Biocatalysis and Agricultural Biotechnology

Abstract

ZnO nanoparticles are well known multifunctional inorganic nanoparticles with predominant antimicrobial potential. In the current study, ZnO nanoparticles were synthesized and characterized by UV–Vis and Fourier transform infrared (FTIR) spectroscopy, shape and size of the nanoparticles were analyzed with the help of electron microscope. The nanoparticles were evaluated for antimicrobial potential against Salmonella typhimurium and Staphylococcus aureus by kill time analysis. Further quantification of bacterial response was evaluated by measuring minimum inhibitory concentration (MIC) and minimum bactericidal concentrations (MBC). UV–Vis and FTIR spectra conformed the formation of ZnO nanoparticles, whereas, the transmission electron microscope (TEM) showed that the average size of the synthesized nanoparticles was in the range of 20nm.
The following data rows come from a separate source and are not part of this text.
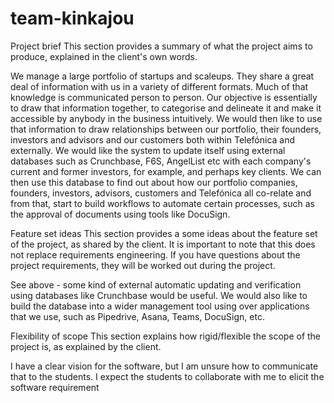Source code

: # team-kinkajou
Project brief
This section provides a summary of what the project aims to produce, explained in the client's own words.

We manage a large portfolio of startups and scaleups. They share a great deal of information with us in a variety of different formats. Much of that knowledge is communicated person to person. Our objective is essentially to draw that information together, to categorise and delineate it and make it accessible by anybody in the business intuitively. We would then like to use that information to draw relationships between our portfolio, their founders, investors and advisors and our customers both within Telefónica and externally. We would like the system to update itself using external databases such as Crunchbase, F6S, AngelList etc with each company's current and former investors, for example, and perhaps key clients. We can then use this database to find out about how our portfolio companies, founders, investors, advisors, customers and Telefónica all co-relate and from that, start to build workflows to automate certain processes, such as the approval of documents using tools like DocuSign.

Feature set ideas
This section provides a some ideas about the feature set of the project, as shared by the client. It is important to note that this does not replace requirements engineering. If you have questions about the project requirements, they will be worked out during the project.

See above - some kind of external automatic updating and verification using databases like Crunchbase would be useful. We would also like to build the database into a wider management tool using over applications that we use, such as Pipedrive, Asana, Teams, DocuSign, etc.

Flexibility of scope
This section explains how rigid/flexible the scope of the project is, as explained by the client.

I have a clear vision for the software, but I am unsure how to communicate that to the students.    I expect the students to collaborate with me to elicit the software requirement
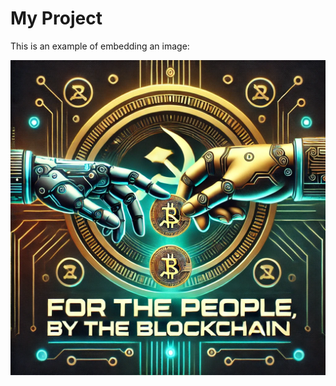 # My Project

This is an example of embedding an image:

![Example Image](design/ourcoin-airdrop-v1.webp)
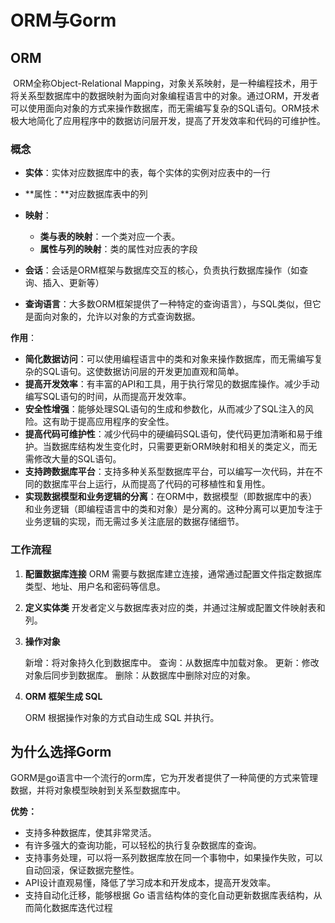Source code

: # ORM与Gorm

## ORM

​		ORM全称Object-Relational Mapping，对象关系映射，是一种编程技术，用于将关系型数据库中的数据映射为面向对象编程语言中的对象。通过ORM，开发者可以使用面向对象的方式来操作数据库，而无需编写复杂的SQL语句。ORM技术极大地简化了应用程序中的数据访问层开发，提高了开发效率和代码的可维护性。

### 概念

- **实体**：实体对应数据库中的表，每个实体的实例对应表中的一行

- **属性：**对应数据库表中的列
- **映射**：
  - **类与表的映射**：一个类对应一个表。
  - **属性与列的映射**：类的属性对应表的字段
- **会话**：会话是ORM框架与数据库交互的核心，负责执行数据库操作（如查询、插入、更新等）
- **查询语言**：大多数ORM框架提供了一种特定的查询语言），与SQL类似，但它是面向对象的，允许以对象的方式查询数据。

**作用**：

- **简化数据访问**：可以使用编程语言中的类和对象来操作数据库，而无需编写复杂的SQL语句。这使数据访问层的开发更加直观和简单。
- **提高开发效率**：有丰富的API和工具，用于执行常见的数据库操作。减少手动编写SQL语句的时间，从而提高开发效率。
- **安全性增强**：能够处理SQL语句的生成和参数化，从而减少了SQL注入的风险。这有助于提高应用程序的安全性。
- **提高代码可维护性**：减少代码中的硬编码SQL语句，使代码更加清晰和易于维护。当数据库结构发生变化时，只需要更新ORM映射和相关的类定义，而无需修改大量的SQL语句。
- **支持跨数据库平台**：支持多种关系型数据库平台，可以编写一次代码，并在不同的数据库平台上运行，从而提高了代码的可移植性和复用性。
- **实现数据模型和业务逻辑的分离**：在ORM中，数据模型（即数据库中的表）和业务逻辑（即编程语言中的类和对象）是分离的。这种分离可以更加专注于业务逻辑的实现，而无需过多关注底层的数据存储细节。

### 工作流程

1. **配置数据库连接**
   ORM 需要与数据库建立连接，通常通过配置文件指定数据库类型、地址、用户名和密码等信息。

2. **定义实体类**
   开发者定义与数据库表对应的类，并通过注解或配置文件映射表和列。

3. **操作对象**

   新增：将对象持久化到数据库中。
   查询：从数据库中加载对象。
   更新：修改对象后同步到数据库。
   删除：从数据库中删除对应的对象。

4. **ORM 框架生成 SQL**

   ORM 根据操作对象的方式自动生成 SQL 并执行。

## 为什么选择Gorm

​		GORM是go语言中一个流行的orm库，它为开发者提供了一种简便的方式来管理数据，并将对象模型映射到关系型数据库中。

**优势：**

- 支持多种数据库，使其非常灵活。
- 有许多强大的查询功能，可以轻松的执行复杂数据库的查询。
- 支持事务处理，可以将一系列数据库放在同一个事物中，如果操作失败，可以自动回滚，保证数据完整性。
- API设计直观易懂，降低了学习成本和开发成本，提高开发效率。
- 支持自动化迁移，能够根据 Go 语言结构体的变化自动更新数据库表结构，从而简化数据库迭代过程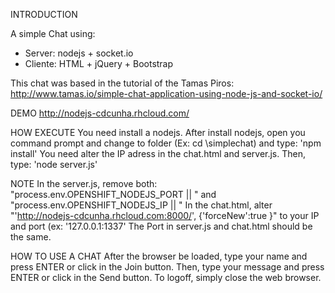 INTRODUCTION

A simple Chat using:
- Server: nodejs + socket.io 
- Cliente: HTML + jQuery + Bootstrap 

This chat was based in the tutorial of the Tamas Piros:
http://www.tamas.io/simple-chat-application-using-node-js-and-socket-io/

DEMO
http://nodejs-cdcunha.rhcloud.com/

HOW EXECUTE
You need install a nodejs.
After install nodejs, open you command prompt and change to folder (Ex: cd \simplechat) and type: 'npm install'
You need alter the IP adress in the chat.html and server.js.
Then, type: 'node server.js'

NOTE
In the server.js, remove both: "process.env.OPENSHIFT_NODEJS_PORT || " and "process.env.OPENSHIFT_NODEJS_IP || "
In the chat.html, alter "'http://nodejs-cdcunha.rhcloud.com:8000/', {'forceNew':true }" to your IP and port (ex: '127.0.0.1:1337'
The Port in server.js and chat.html should be the same.
   

HOW TO USE A CHAT
After the browser be loaded, type your name and press ENTER or click in the Join button.
Then, type your message and press ENTER or click in the Send button.
To logoff, simply close the web browser.

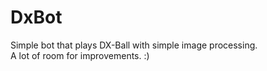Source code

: # DxBot
Simple bot that plays DX-Ball with simple image processing.  <br>
A lot of room for improvements. :)
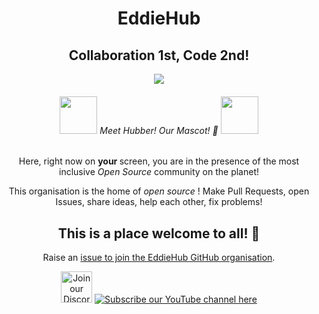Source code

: <h1 align="center">EddieHub</h1>

<h2 align="center">Collaboration 1st, Code 2nd! </h2>

<div align=center>
    <img src="https://user-images.githubusercontent.com/70807500/136845625-7addf1dd-ea2f-41b2-9c6b-f810f80acd07.gif" />
</div>

<div align=center>
    
<h6><img src="https://github.com/EddieHubCommunity.png" height="60" /> Meet Hubber! Our Mascot! 🤝 <img src="https://github.com/EddieHubCommunity.png" height="60" /></h6>

<p> Here, right now on <b> your </b> screen, you are in the presence of the most inclusive <i> Open Source </i> community on the planet! </p>

<p> This organisation is the home of <i> open source </i> ! Make Pull Requests, open Issues, share ideas, help each other, fix problems! </p>

<h2> This is a place welcome to all! 🎉</h2>

</div>

<p align="center">Raise an <a href="https://github.com/EddieHubCommunity/support/issues/new?assignees=&amp;labels=invite+me+to+the+organisation&amp;template=invitation.yml&amp;title=Please+invite+me+to+the+GitHub+Community+Organization">issue to join the EddieHub GitHub organisation</a>.</p>
    
<p align="center">
    <a align="center" href="http://discord.eddiehub.org"><img src="https://camo.githubusercontent.com/c26e422415c93d08e0366cc8f0e8fd43927668a0acac5875038e923a11dd971f/68747470733a2f2f7777772e66726565706e676c6f676f732e636f6d2f75706c6f6164732f646973636f72642d6c6f676f2d706e672f636f6e636f7572732d646973636f72642d6361727465732d766f6575782d666f72746e6974652d6672616e63652d362e706e67" height="50" alt="Join our Discord community here" /></a>
    <a align="center" href="https://www.youtube.com/user/eddiejaoude"><img src="https://camo.githubusercontent.com/508aaf5f8583bd1a8e080f224b9cde5a017554eae8b5c318d936a6188f3c3c74/68747470733a2f2f7777772e6672656569636f6e73706e672e636f6d2f7468756d62732f796f75747562652d6c6f676f2d706e672f68642d796f75747562652d6c6f676f2d706e672d7472616e73706172656e742d6261636b67726f756e642d32302e706e67" heigth="50" alt="Subscribe our YouTube channel here" /></a>
</p>
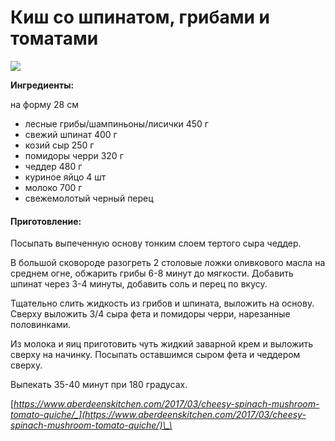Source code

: # Киш со шпинатом, грибами и томатами

![](../../../pics/14a6dedc2abe9db7f689465f448b7312-1.jpg)

**Ингредиенты:**

на форму 28 см

* лесные грибы/шампиньоны/лисички 450 г 
* свежий шпинат 400 г
* козий сыр 250 г
* помидоры черри 320 г
* чеддер 480 г
* куриное яйцо 4 шт
* молоко 700 г
* свежемолотый черный перец

#### Приготовление:

Посыпать выпеченную основу тонким слоем тертого сыра чеддер.

В большой сковороде разогреть 2 столовые ложки оливкового масла на среднем огне, обжарить грибы 6-8 минут до мягкости. Добавить шпинат через 3-4 минуты, добавить соль и перец по вкусу.

Тщательно слить жидкость из грибов и шпината, выложить на основу. Сверху выложить 3/4 сыра фета и помидоры черри, нарезанные половинками.

Из молока и яиц приготовить чуть жидкий заварной крем и выложить сверху на начинку. Посыпать оставшимся сыром фета и чеддером сверху.

Выпекать 35-40 минут при 180 градусах.

[_https://www.aberdeenskitchen.com/2017/03/cheesy-spinach-mushroom-tomato-quiche/_](https://www.aberdeenskitchen.com/2017/03/cheesy-spinach-mushroom-tomato-quiche/)\_\_

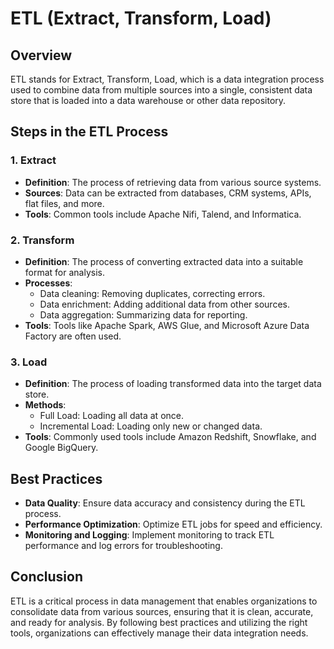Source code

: # ETL (Extract, Transform, Load)

## Overview
ETL stands for Extract, Transform, Load, which is a data integration process used to combine data from multiple sources into a single, consistent data store that is loaded into a data warehouse or other data repository.

## Steps in the ETL Process

### 1. Extract
- **Definition**: The process of retrieving data from various source systems.
- **Sources**: Data can be extracted from databases, CRM systems, APIs, flat files, and more.
- **Tools**: Common tools include Apache Nifi, Talend, and Informatica.

### 2. Transform
- **Definition**: The process of converting extracted data into a suitable format for analysis.
- **Processes**:
  - Data cleaning: Removing duplicates, correcting errors.
  - Data enrichment: Adding additional data from other sources.
  - Data aggregation: Summarizing data for reporting.
- **Tools**: Tools like Apache Spark, AWS Glue, and Microsoft Azure Data Factory are often used.

### 3. Load
- **Definition**: The process of loading transformed data into the target data store.
- **Methods**:
  - Full Load: Loading all data at once.
  - Incremental Load: Loading only new or changed data.
- **Tools**: Commonly used tools include Amazon Redshift, Snowflake, and Google BigQuery.

## Best Practices
- **Data Quality**: Ensure data accuracy and consistency during the ETL process.
- **Performance Optimization**: Optimize ETL jobs for speed and efficiency.
- **Monitoring and Logging**: Implement monitoring to track ETL performance and log errors for troubleshooting.

## Conclusion
ETL is a critical process in data management that enables organizations to consolidate data from various sources, ensuring that it is clean, accurate, and ready for analysis. By following best practices and utilizing the right tools, organizations can effectively manage their data integration needs.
ZnO nanoparticles showed significant (p < 0.05) decrease in viability of test bacteria with increase in time duration and complete elimination (0 Log CFU/mL) was achieved after 8h for S. typhimurium and 12h for S. aureus, indicating the bactericidal effect of nanoparticles. Whereas, for the control treatments (without nanoparticles), bacterial counts for S. typhimurium and S. aureus were 7.19 and 9.5 Log CFU/mL. Moreover, the morphological changes observed in bacterial cells after treating with nanoparticles showed that the treated bacterial cells became pitted and deformed. These changes resulted in simultaneous growth reduction of the test bacteria and eventually to cell death and decomposition. ZnO nanoparticles showed antimicrobial potential against the foodborne pathogens, indicating that ZnO nanoparticles due their safe status and cheap cost can be used for food products as a preservative and packaging material.